Анфиса улыбнулась, Корней откинулся на спинку стула, глядя на нее пристально, немного с прищуром. Ей было комфортно. Ему это не нравилось. Хотелось другого. Пришел он сюда не только, чтобы договориться. Был достаточно умным, чтобы понимать – денег ради она все стерпит. А ему очень хотелось… Потоптаться. За Аню. И за себя немного. Потому что зайка никогда в жизни этого не сделает. Никогда. А Анфиса заслужила.

– Давай начистоту.

Сказал, уловил в ответном взгляде женщины заинтересованность. Даже бровь приподняла…

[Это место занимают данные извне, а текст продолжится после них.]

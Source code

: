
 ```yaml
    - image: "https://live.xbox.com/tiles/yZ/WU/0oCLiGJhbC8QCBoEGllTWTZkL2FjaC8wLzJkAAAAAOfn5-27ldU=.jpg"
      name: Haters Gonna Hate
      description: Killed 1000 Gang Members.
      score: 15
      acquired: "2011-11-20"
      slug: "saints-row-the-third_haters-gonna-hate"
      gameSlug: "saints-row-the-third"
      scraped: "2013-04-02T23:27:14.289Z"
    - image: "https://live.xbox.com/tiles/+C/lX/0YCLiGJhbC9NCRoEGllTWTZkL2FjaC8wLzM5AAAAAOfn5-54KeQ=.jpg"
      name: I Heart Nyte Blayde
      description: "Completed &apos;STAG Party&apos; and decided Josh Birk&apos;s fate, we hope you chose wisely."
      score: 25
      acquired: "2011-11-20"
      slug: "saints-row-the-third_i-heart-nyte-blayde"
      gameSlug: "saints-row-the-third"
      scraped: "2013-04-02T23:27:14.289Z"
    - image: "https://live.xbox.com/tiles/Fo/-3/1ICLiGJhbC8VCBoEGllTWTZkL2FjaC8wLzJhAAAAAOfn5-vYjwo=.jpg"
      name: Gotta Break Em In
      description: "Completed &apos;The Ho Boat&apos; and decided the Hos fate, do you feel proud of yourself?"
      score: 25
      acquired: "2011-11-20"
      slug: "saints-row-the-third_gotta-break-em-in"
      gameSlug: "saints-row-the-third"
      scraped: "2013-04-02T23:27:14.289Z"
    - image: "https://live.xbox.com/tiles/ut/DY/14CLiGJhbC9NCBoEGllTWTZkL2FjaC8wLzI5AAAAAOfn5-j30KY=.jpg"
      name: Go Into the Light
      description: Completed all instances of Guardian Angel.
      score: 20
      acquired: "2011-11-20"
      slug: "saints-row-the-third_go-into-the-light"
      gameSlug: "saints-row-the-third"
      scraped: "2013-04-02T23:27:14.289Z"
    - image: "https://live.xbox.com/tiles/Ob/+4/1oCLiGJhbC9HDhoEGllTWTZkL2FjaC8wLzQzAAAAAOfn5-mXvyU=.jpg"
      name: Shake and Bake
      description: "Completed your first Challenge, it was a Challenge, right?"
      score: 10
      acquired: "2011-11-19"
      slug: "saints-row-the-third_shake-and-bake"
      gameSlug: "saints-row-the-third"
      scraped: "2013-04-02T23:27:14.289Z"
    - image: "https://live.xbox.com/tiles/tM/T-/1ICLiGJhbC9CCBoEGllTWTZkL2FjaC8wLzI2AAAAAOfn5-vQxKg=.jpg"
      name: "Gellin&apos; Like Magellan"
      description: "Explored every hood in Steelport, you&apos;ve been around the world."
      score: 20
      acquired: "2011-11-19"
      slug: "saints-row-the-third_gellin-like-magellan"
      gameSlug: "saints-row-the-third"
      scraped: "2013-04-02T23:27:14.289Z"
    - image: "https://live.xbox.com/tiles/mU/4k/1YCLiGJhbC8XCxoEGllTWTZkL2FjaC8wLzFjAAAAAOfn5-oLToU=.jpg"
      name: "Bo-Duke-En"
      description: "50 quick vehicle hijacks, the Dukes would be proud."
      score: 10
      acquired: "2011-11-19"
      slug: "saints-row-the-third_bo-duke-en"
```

Хотелось потоптаться и немного… Копнуть в человека. Найти, есть ли в ней хоть что-то… Осталось ли. Было ли. Дно пробито или присутствует?

– Давай начистоту…

Сегодня она уже не пыталась делать вид, как перед матерью. Хочет «дочкин ебарь» сразу о деле – почему бы и нет?

– Я хочу выкупить у тебя девочку. Для собственных нужд.

Корней сказал, Анфиса посмотрела на него как-то по-особенному заинтересованно, усмехнулась шире…

– Пугаешь меня что ли? – спросила, вряд ли испытывая тот самый испуг…

– Зачем мне тебя пугать? Мы оба понимаем, что ты готова. А я просто не буду при пожилой родственнице подобное обсуждать. Я – не самый лучший человек, но преждевременно скончавшиеся мне не нужны. Меня устраивает Аня, как любовница. Она послушная. Она недолюбленная. Благодаря тебе. Она не привередлива. Она красивая, кстати. Если тебе интересно… Очень красивая. Но очень молодая. Может взбрыкнуть. Не мне тебе объяснять… А я хочу, чтобы не взбрыкнула, пока не надоест. Я дам тебе денег. Получу право держать рядом столько, сколько захочу. Решит уйти – объясню ситуацию. Твоя мать правильно ее воспитала. Ответственная девочка. Будет отрабатывать.

У любого здорового человека, даже не будь он матерью, от сказанного лицо должно бы судорогами пойти. От отвращения. От жалости. От мерзости. А Анфиса выслушала спокойно, со все той же улыбкой.

– Вот так всегда… Думаешь… Рыцарь… А смотришь поближе – такой же, как все…

– Ну на тебя-то и поближе смотреть не надо. Большое видится на расстоянии. Я не рыцарь. Я делец. Я люблю честные договоренности. Ты мне девочку. Я тебе деньги. Ты пишешь расписку, что в долг взяла и обязуешься вернуть. Оставляешь ее мне, как гарантию исполнения своей части. Уматываешь. Молчишь о нашем договоре. И к Ане тоже не приближаешься. Я не хочу лишних истерик. Мне нужна стабильная. Твое присутствие рядом может усложнить. Хороводы водить я не буду ни вокруг тебя, ни вокруг нее. Дополнительный рычаг никогда не будет лишним, я уже объяснял. Буду ли я его применять – сам решу. Не твое дело. Ты либо соглашаешься, либо…

– Ладно, я поняла. А сколько ты готов дать мне за… Анечку… – взгляды Анфисы и Корнея встретились. Он был спокоен. Женщина – откровенно заинтересованной.

– Так дело не пойдет. Сумму называешь ты. Я скажу, устроит ли. Если нет – сбивай. Ну или останешься со своей жадностью. Не переоценивай только. Девочек много, ты же понимаешь… И без проблемных матерей найдутся…

Анфиса хмыкнула, опустила взгляд на стол, задумалась…

– Пятнадцать тысяч евро… – сказала, возвращаясь к лицу Корнея. Вероятно, думала по первой реакции определить, не перегнула ли. Но первой не было. Впрочем, как и второй.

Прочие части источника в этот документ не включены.